"It hit me like a ton of bricks. Having a family loss, Laura having a miscarriage and then being in hospital. I felt like I was a little bit lost for the first time ever."

Some years test strength in ways training never can.

For Adam Collard, this past year was not defined by numbers on a bar or personal bests. It was defined by loss, uncertainty and the daily decision to keep showing up when progress felt distant.

Training became less about performance and more about structure. A fixed point in days that felt unsteady. A reason to move forward when motivation was absent. Not to escape what was happening, but to meet it with clarity.

Strength, in its truest form, is not always visible. It is built in repetition. In routine. In choosing discipline when comfort would be easier. The gym became a space to process, to rebuild and to regain control over the things that could still be controlled.

"I was constantly on a rat race to get better. To constantly improve, improve, improve."

There were sessions that felt heavy before they began. Days where the hardest lift was simply turning up.
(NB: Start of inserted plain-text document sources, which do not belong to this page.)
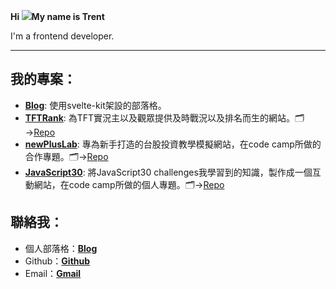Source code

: **Hi ![](https://user-images.githubusercontent.com/18350557/176309783-0785949b-9127-417c-8b55-ab5a4333674e.gif)My name is Trent**

I'm a frontend developer.

-------------------------


## 我的專案：
- [**Blog**](https://www.trentbe.dev/): 使用svelte-kit架設的部落格。
- [**TFTRank**](https://tftrank.vercel.app/): 為TFT實況主以及觀眾提供及時戰況以及排名而生的網站。🗂️→[Repo](https://github.com/sisyphusla/TFTRank)
- [**newPlusLab**](https://github.com/sisyphusla/newPlusLab): 專為新手打造的台股投資教學模擬網站，在code camp所做的合作專題。🗂️→[Repo](https://github.com/sisyphusla/newPlusLab)
- [**JavaScript30**](https://sisyphusla.github.io/Javascript30/): 將JavaScript30 challenges我學習到的知識，製作成一個互動網站，在code camp所做的個人專題。🗂️→[Repo](https://github.com/sisyphusla/Javascript30)

## 聯絡我：
- 個人部落格：[**Blog**](https://www.trentbe.dev/)
- Github：[**Github**](https://github.com/sisyphusla)
- Email：[**Gmail**](aple83709@gmail.com)


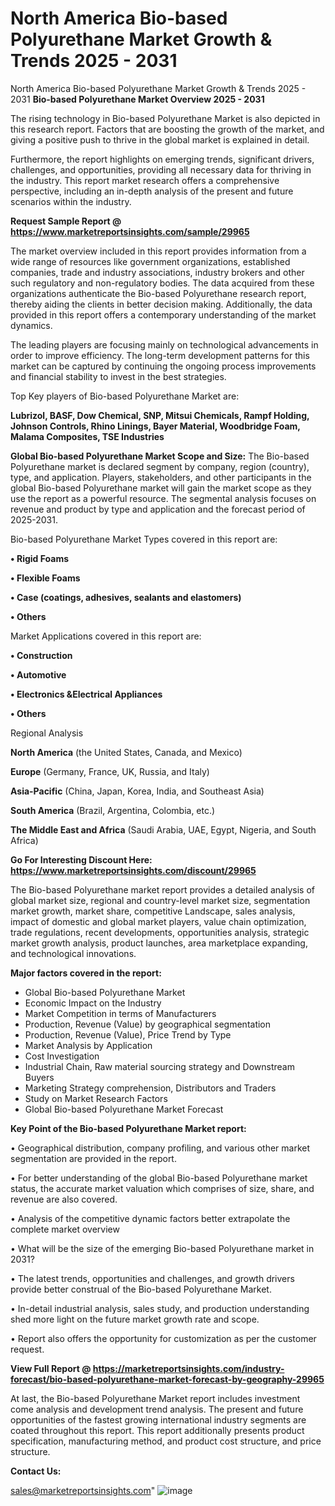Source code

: # North America Bio-based Polyurethane Market Growth & Trends 2025 - 2031
North America Bio-based Polyurethane Market Growth & Trends 2025 - 2031
<Strong> Bio-based Polyurethane Market Overview 2025 - 2031</strong>

The rising technology in Bio-based Polyurethane Market is also depicted in this research report. Factors that are boosting the growth of the market, and giving a positive push to thrive in the global market is explained in detail.

Furthermore, the report highlights on emerging trends, significant drivers, challenges, and opportunities, providing all necessary data for thriving in the industry. This report market research offers a comprehensive perspective, including an in-depth analysis of the present and future scenarios within the industry.

<strong>Request Sample Report @ <a href=https://www.marketreportsinsights.com/sample/29965>https://www.marketreportsinsights.com/sample/29965</a></strong>

The market overview included in this report provides information from a wide range of resources like government organizations, established companies, trade and industry associations, industry brokers and other such regulatory and non-regulatory bodies. The data acquired from these organizations authenticate the Bio-based Polyurethane research report, thereby aiding the clients in better decision making. Additionally, the data provided in this report offers a contemporary understanding of the market dynamics.

The leading players are focusing mainly on technological advancements in order to improve efficiency. The long-term development patterns for this market can be captured by continuing the ongoing process improvements and financial stability to invest in the best strategies.

Top Key players of Bio-based Polyurethane Market are:

<strong>Lubrizol, BASF, Dow Chemical, SNP, Mitsui Chemicals, Rampf Holding, Johnson Controls, Rhino Linings, Bayer Material, Woodbridge Foam, Malama Composites, TSE Industries</strong>

<strong><b>Global Bio-based Polyurethane Market Scope and Size:</b></strong>
The Bio-based Polyurethane market is declared segment by company, region (country), type, and application. Players, stakeholders, and other participants in the global Bio-based Polyurethane market will gain the market scope as they use the report as a powerful resource. The segmental analysis focuses on revenue and product by type and application and the forecast period of 2025-2031.

Bio-based Polyurethane Market Types covered in this report are:

<strong>• Rigid Foams

• Flexible Foams

• Case (coatings, adhesives, sealants and elastomers)

• Others</strong>

Market Applications covered in this report are:

<strong>• Construction

• Automotive

• Electronics &Electrical Appliances

• Others</strong> 

Regional Analysis

<strong>North America</strong> (the United States, Canada, and Mexico)

<strong>Europe</strong> (Germany, France, UK, Russia, and Italy)

<strong>Asia-Pacific</strong> (China, Japan, Korea, India, and Southeast Asia)

<strong>South America</strong> (Brazil, Argentina, Colombia, etc.)

<strong>The Middle East and Africa</strong> (Saudi Arabia, UAE, Egypt, Nigeria, and South Africa)

<strong>Go For Interesting Discount Here: <a href=https://www.marketreportsinsights.com/discount/29965>https://www.marketreportsinsights.com/discount/29965</a></strong>

The Bio-based Polyurethane market report provides a detailed analysis of global market size, regional and country-level market size, segmentation market growth, market share, competitive Landscape, sales analysis, impact of domestic and global market players, value chain optimization, trade regulations, recent developments, opportunities analysis, strategic market growth analysis, product launches, area marketplace expanding, and technological innovations.

<strong><b>Major factors covered in the report:</b></strong>
<ul>
  <li>Global Bio-based Polyurethane Market </li>
  <li>Economic Impact on the Industry</li>
  <li>Market Competition in terms of Manufacturers</li>
  <li>Production, Revenue (Value) by geographical segmentation</li>
  <li>Production, Revenue (Value), Price Trend by Type</li>
  <li>Market Analysis by Application</li>
  <li>Cost Investigation</li>
  <li>Industrial Chain, Raw material sourcing strategy and Downstream Buyers</li>
  <li>Marketing Strategy comprehension, Distributors and Traders</li>
  <li>Study on Market Research Factors</li>
  <li>Global Bio-based Polyurethane Market Forecast</li>
</ul>

<strong><b>Key Point of the Bio-based Polyurethane Market report:</b></strong>

• Geographical distribution, company profiling, and various other market segmentation are provided in the report.

• For better understanding of the global Bio-based Polyurethane market status, the accurate market valuation which comprises of size, share, and revenue are also covered.

• Analysis of the competitive dynamic factors better extrapolate the complete market overview

• What will be the size of the emerging Bio-based Polyurethane market in 2031?

• The latest trends, opportunities and challenges, and growth drivers provide better construal of the Bio-based Polyurethane Market.

• In-detail industrial analysis, sales study, and production understanding shed more light on the future market growth rate and scope.

• Report also offers the opportunity for customization as per the customer request.

<strong><b>View Full Report @ <a href=https://marketreportsinsights.com/industry-forecast/bio-based-polyurethane-market-forecast-by-geography-29965>https://marketreportsinsights.com/industry-forecast/bio-based-polyurethane-market-forecast-by-geography-29965</a></b></strong>


At last, the Bio-based Polyurethane Market report includes investment come analysis and development trend analysis. The present and future opportunities of the fastest growing international industry segments are coated throughout this report. This report additionally presents product specification, manufacturing method, and product cost structure, and price structure.

<strong>Contact Us:</strong>

sales@marketreportsinsights.com"
![image](https://github.com/user-attachments/assets/9b970f00-fc54-4ed7-ae9e-f639464aeb63)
But consistency remained. Not for accolades. Not for external validation. For stability. For mental resilience. For the knowledge that momentum, however small, compounds.

2025 reshaped Adam’s relationship with training. Less about chasing outcomes. More about respecting the process. Understanding that strength is not just physical capacity, but the ability to endure, adapt and continue.

The hardest year did not break him. It refined him.